## SOURCE MATERIAL:
********

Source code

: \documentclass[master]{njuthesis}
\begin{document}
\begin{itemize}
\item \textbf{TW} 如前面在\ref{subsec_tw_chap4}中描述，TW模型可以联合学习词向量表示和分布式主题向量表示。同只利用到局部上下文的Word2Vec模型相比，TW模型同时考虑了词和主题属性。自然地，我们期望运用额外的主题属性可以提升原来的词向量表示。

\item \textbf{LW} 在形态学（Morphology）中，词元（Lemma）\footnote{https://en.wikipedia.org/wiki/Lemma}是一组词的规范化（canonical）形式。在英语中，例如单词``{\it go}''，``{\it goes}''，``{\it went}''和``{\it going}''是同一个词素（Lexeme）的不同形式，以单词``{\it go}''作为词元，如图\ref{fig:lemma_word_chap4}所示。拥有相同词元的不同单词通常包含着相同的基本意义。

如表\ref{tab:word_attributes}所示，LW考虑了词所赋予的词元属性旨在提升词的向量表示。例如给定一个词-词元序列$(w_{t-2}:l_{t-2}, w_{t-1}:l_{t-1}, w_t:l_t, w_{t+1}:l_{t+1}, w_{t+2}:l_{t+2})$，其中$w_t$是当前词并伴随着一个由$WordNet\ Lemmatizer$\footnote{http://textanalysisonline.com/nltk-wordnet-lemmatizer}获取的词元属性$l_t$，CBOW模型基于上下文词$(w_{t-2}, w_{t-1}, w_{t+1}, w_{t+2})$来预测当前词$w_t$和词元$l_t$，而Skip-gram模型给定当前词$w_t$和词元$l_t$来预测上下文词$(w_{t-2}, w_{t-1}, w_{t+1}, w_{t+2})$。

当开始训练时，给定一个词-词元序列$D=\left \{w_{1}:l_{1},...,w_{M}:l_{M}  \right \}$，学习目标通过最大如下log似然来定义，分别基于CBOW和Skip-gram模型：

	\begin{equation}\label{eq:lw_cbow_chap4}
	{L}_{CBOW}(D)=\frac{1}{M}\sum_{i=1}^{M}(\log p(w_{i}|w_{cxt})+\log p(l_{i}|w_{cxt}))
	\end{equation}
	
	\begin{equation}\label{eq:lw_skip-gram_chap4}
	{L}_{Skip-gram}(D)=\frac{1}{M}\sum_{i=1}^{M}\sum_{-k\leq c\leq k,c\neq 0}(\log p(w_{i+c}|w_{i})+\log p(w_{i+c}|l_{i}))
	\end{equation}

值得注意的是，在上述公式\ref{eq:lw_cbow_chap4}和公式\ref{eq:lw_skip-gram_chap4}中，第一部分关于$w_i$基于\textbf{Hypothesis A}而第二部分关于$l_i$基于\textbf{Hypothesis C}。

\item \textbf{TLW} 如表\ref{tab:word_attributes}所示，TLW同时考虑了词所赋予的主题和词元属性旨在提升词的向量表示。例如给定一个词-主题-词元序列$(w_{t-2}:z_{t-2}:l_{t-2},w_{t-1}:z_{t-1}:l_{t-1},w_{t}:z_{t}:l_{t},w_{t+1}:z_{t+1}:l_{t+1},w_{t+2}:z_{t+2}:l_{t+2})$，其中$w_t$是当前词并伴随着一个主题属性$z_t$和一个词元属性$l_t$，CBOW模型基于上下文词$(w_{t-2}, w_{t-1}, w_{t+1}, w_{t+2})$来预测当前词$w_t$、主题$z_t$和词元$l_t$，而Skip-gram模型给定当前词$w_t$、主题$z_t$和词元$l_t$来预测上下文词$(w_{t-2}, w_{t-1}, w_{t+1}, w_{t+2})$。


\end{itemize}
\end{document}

********

## INSTRUCTIONS FOR THE TASK:
Everything in the listing should be written out again exactly.

## PROBLEM SOLUTION:
Source code

: \documentclass[master]{njuthesis}
\begin{document}
\begin{itemize}
\item \textbf{TW} 如前面在\ref{subsec_tw_chap4}中描述，TW模型可以联合学习词向量表示和分布式主题向量表示。同只利用到局部上下文的Word2Vec模型相比，TW模型同时考虑了词和主题属性。自然地，我们期望运用额外的主题属性可以提升原来的词向量表示。

\item \textbf{LW} 在形态学（Morphology）中，词元（Lemma）\footnote{https://en.wikipedia.org/wiki/Lemma}是一组词的规范化（canonical）形式。在英语中，例如单词``{\it go}''，``{\it goes}''，``{\it went}''和``{\it going}''是同一个词素（Lexeme）的不同形式，以单词``{\it go}''作为词元，如图\ref{fig:lemma_word_chap4}所示。拥有相同词元的不同单词通常包含着相同的基本意义。

如表\ref{tab:word_attributes}所示，LW考虑了词所赋予的词元属性旨在提升词的向量表示。例如给定一个词-词元序列$(w_{t-2}:l_{t-2}, w_{t-1}:l_{t-1}, w_t:l_t, w_{t+1}:l_{t+1}, w_{t+2}:l_{t+2})$，其中$w_t$是当前词并伴随着一个由$WordNet\ Lemmatizer$\footnote{http://textanalysisonline.com/nltk-wordnet-lemmatizer}获取的词元属性$l_t$，CBOW模型基于上下文词$(w_{t-2}, w_{t-1}, w_{t+1}, w_{t+2})$来预测当前词$w_t$和词元$l_t$，而Skip-gram模型给定当前词$w_t$和词元$l_t$来预测上下文词$(w_{t-2}, w_{t-1}, w_{t+1}, w_{t+2})$。

当开始训练时，给定一个词-词元序列$D=\left \{w_{1}:l_{1},...,w_{M}:l_{M}  \right \}$，学习目标通过最大如下log似然来定义，分别基于CBOW和Skip-gram模型：

	\begin{equation}\label{eq:lw_cbow_chap4}
	{L}_{CBOW}(D)=\frac{1}{M}\sum_{i=1}^{M}(\log p(w_{i}|w_{cxt})+\log p(l_{i}|w_{cxt}))
	\end{equation}
	
	\begin{equation}\label{eq:lw_skip-gram_chap4}
	{L}_{Skip-gram}(D)=\frac{1}{M}\sum_{i=1}^{M}\sum_{-k\leq c\leq k,c\neq 0}(\log p(w_{i+c}|w_{i})+\log p(w_{i+c}|l_{i}))
	\end{equation}

值得注意的是，在上述公式\ref{eq:lw_cbow_chap4}和公式\ref{eq:lw_skip-gram_chap4}中，第一部分关于$w_i$基于\textbf{Hypothesis A}而第二部分关于$l_i$基于\textbf{Hypothesis C}。

\item \textbf{TLW} 如表\ref{tab:word_attributes}所示，TLW同时考虑了词所赋予的主题和词元属性旨在提升词的向量表示。例如给定一个词-主题-词元序列$(w_{t-2}:z_{t-2}:l_{t-2},w_{t-1}:z_{t-1}:l_{t-1},w_{t}:z_{t}:l_{t},w_{t+1}:z_{t+1}:l_{t+1},w_{t+2}:z_{t+2}:l_{t+2})$，其中$w_t$是当前词并伴随着一个主题属性$z_t$和一个词元属性$l_t$，CBOW模型基于上下文词$(w_{t-2}, w_{t-1}, w_{t+1}, w_{t+2})$来预测当前词$w_t$、主题$z_t$和词元$l_t$，而Skip-gram模型给定当前词$w_t$、主题$z_t$和词元$l_t$来预测上下文词$(w_{t-2}, w_{t-1}, w_{t+1}, w_{t+2})$。


\end{itemize}
\end{document}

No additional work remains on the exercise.